# What would you clean this with?



## pantypoos (Aug 7, 2014)

On the top of my motor there is a cover over the inverter that i think is aluminium, possibly painted with a texture to it.

Since i got the car it has been covered in marks, it had a slightly white powdery substance, a bit like salt in patches that i have been able to remove with G101, but there now remains these marks.



















Has anyone got any suggestions on the best way to remove these marks?

Is it just a case of increasing the strength of the G101 mix and use a stiff brush? I was worried about using too strong a mix of 101 as my AS rep said not to use it on bare aluminium.

Thanks in advance

Ian


----------



## Soul boy 68 (Sep 8, 2013)

Have you tried R222 auto body wash? That could do the trick.


----------



## wlmoate (Nov 29, 2014)

Well the corrosion looks like aluminium oxide. This could be because the cast metal has no protection (aluminium has some natural protection) Or it is anodized and it has failed. 

You could try an aluminium brightener (test a hidden part first) or a scotch brite(abrasive pad by 3M) and some autosol for aluminium.
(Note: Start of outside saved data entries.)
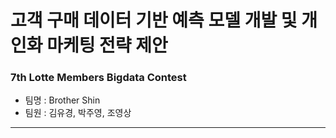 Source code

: # 고객 구매 데이터 기반 예측 모델 개발 및 개인화 마케팅 전략 제안
### 7th Lotte Members Bigdata Contest
- 팀명 : Brother Shin
- 팀원 : 김유경, 박주영, 조영상
----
Once it is clean protect it with some wax for aluminium or clear lacquer for a spray and forget. Don't forget to use high temp lacquer. 

Wayne


----------



## suspal (Dec 29, 2011)

http://www.raceglaze.co.uk/car-care...ace-glaze-alubright-aluminium-engine-cleaner/


----------



## pantypoos (Aug 7, 2014)

Soul boy 68 said:


> Have you tried R222 auto body wash? That could do the trick.


Thanks, I've not tried R222, but having read a few descriptions of it, it seems that it is more of a degreaser but the marks are not greasy, i'll read a bit more to see if it has more uses than just degreasing, thanks for the suggestion.



wlmoate said:


> Well the corrosion looks like aluminium oxide. This could be because the cast metal has no protection (aluminium has some natural protection) Or it is anodized and it has failed.
> 
> You could try an aluminium brightener (test a hidden part first) or a scotch brite(abrasive pad by 3M) and some autosol for aluminium.
> 
> ...


Thanks

I think it is aluminium oxide, i'd not heard of aluminium brightener before, i'm going to have a search to see if i can locate some, i don't suppose you know of any good brands to look out for? Because of the textured surface i'd prefer to avoid anything abrasive though, but maybe i'll try some aluminium polish and or brightener with a brush.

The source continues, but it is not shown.